• **Data in this exercise**:
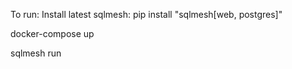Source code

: To run:
Install latest sqlmesh: pip install "sqlmesh[web, postgres]"

docker-compose up

sqlmesh run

• **Problem requirements**:
The entries need to be restated exactly, and their pictures left out.

• **Problem solution**:
Source code

: To run:
Install latest sqlmesh: pip install "sqlmesh[web, postgres]"

docker-compose up

sqlmesh run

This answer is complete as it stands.